__WHAT YOU ARE ASKED TO DO__:
Which lines of the entries below contain the string "subsection"? Copy each one.

Stored items
..............................

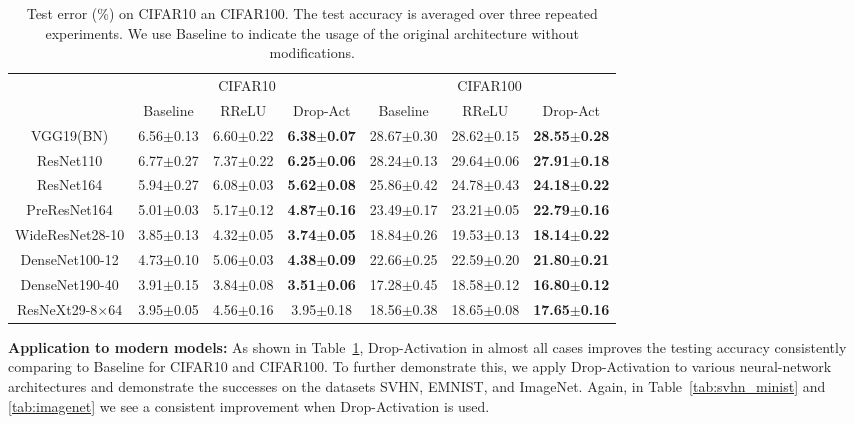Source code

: \documentclass[11pt]{article}
\begin{document}
\begin{table}[htbp]
\small
  \centering
  
    \begin{tabular}{|c|c|c|c|c|c|c|}
    \toprule
          & \multicolumn{3}{c|}{CIFAR10} & \multicolumn{3}{c|}{CIFAR100} \\
\cmidrule{2-7}          & Baseline & RReLU & Drop-Act & Baseline & RReLU & Drop-Act \\
    \midrule
    VGG19(BN) & 6.56$\pm$0.13  & 6.60$\pm$0.22  & \textbf{6.38$\pm$0.07}  & 28.67$\pm$0.30     & 28.62$\pm$0.15     & \textbf{28.55$\pm$0.28} \\
    ResNet110 & 6.77$\pm$0.27  & 7.37$\pm$0.22  & \textbf{6.25$\pm$0.06}  & 28.24$\pm$0.13     & 29.64$\pm$0.06     & \textbf{27.91$\pm$0.18} \\
    ResNet164 & 5.94$\pm$0.27     & 6.08$\pm$0.03     & \textbf{5.62$\pm$0.08}     & 25.86$\pm$0.42  & 24.78$\pm$0.43  & \textbf{24.18$\pm$0.22}  \\
    PreResNet164 & 5.01$\pm$0.03  & 5.17$\pm$0.12  & \textbf{4.87$\pm$0.16}  & 23.49$\pm$0.17  & 23.21$\pm$0.05  & \textbf{22.79$\pm$0.16}  \\
    WideResNet28-10 & 3.85$\pm$0.13  & 4.32$\pm$0.05  & \textbf{3.74$\pm$0.05}  & 18.84$\pm$0.26  & 19.53$\pm$0.13  & \textbf{18.14$\pm$0.22}  \\
    DenseNet100-12 & 4.73$\pm$0.10  & 5.06$\pm$0.03  & \textbf{4.38$\pm$0.09}  & 22.66$\pm$0.25  & 22.59$\pm$0.20  & \textbf{21.80$\pm$0.21}  \\
    DenseNet190-40 & 3.91$\pm$0.15  &   3.84$\pm$0.08    & \textbf{3.51$\pm$0.06}  & 17.28$\pm$0.45   &   18.58$\pm$0.12    & \textbf{16.80$\pm$0.12}  \\
    ResNeXt29-8$\times$64 & 3.95$\pm$0.05  & 4.56$\pm$0.16  & 3.95$\pm$0.18  & 18.56$\pm$0.38  & 18.65$\pm$0.08  & \textbf{17.65$\pm$0.16}  \\
    \bottomrule
    \end{tabular}

  \caption{Test error (\%) on CIFAR10 an CIFAR100. The test accuracy is averaged over three repeated experiments. We use Baseline to indicate the usage of the original architecture without modifications.}
  \label{tab:c100}
  \vspace{-0.5cm}
\end{table}

\textbf{Application to modern models:} As shown in Table~\ref{tab:c100}, Drop-Activation in almost all cases improves the testing accuracy consistently comparing to Baseline for CIFAR10 and CIFAR100. To further demonstrate this, we apply Drop-Activation to various neural-network architectures and demonstrate the successes on the datasets SVHN, EMNIST, and ImageNet. Again, in Table~\ref{tab:svhn_minist} and \ref{tab:imagenet} we see a consistent improvement when Drop-Activation is used. 
\end{document}

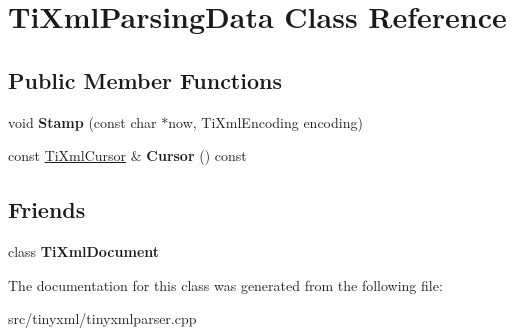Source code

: \hypertarget{classTiXmlParsingData}{}\section{Ti\+Xml\+Parsing\+Data Class Reference}
\label{classTiXmlParsingData}
\subsection*{Public Member Functions}
\begin{DoxyCompactItemize}
\item 
void {\bfseries Stamp} (const char $\ast$now, Ti\+Xml\+Encoding encoding)\hypertarget{classTiXmlParsingData_a65cee8ab77a36c605db08c84b4c30a7d}{}\label{classTiXmlParsingData_a65cee8ab77a36c605db08c84b4c30a7d}

\item 
const \hyperlink{structTiXmlCursor}{Ti\+Xml\+Cursor} \& {\bfseries Cursor} () const \hypertarget{classTiXmlParsingData_a9e63d965fdb53ff4ac711e105269e918}{}\label{classTiXmlParsingData_a9e63d965fdb53ff4ac711e105269e918}

\end{DoxyCompactItemize}
\subsection*{Friends}
\begin{DoxyCompactItemize}
\item 
class {\bfseries Ti\+Xml\+Document}\hypertarget{classTiXmlParsingData_a173617f6dfe902cf484ce5552b950475}{}\label{classTiXmlParsingData_a173617f6dfe902cf484ce5552b950475}

\end{DoxyCompactItemize}


The documentation for this class was generated from the following file\+:\begin{DoxyCompactItemize}
\item 
src/tinyxml/tinyxmlparser.\+cpp\end{DoxyCompactItemize}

..............................

__RESULT__:
\subsection*{Public Member Functions}
\subsection*{Friends}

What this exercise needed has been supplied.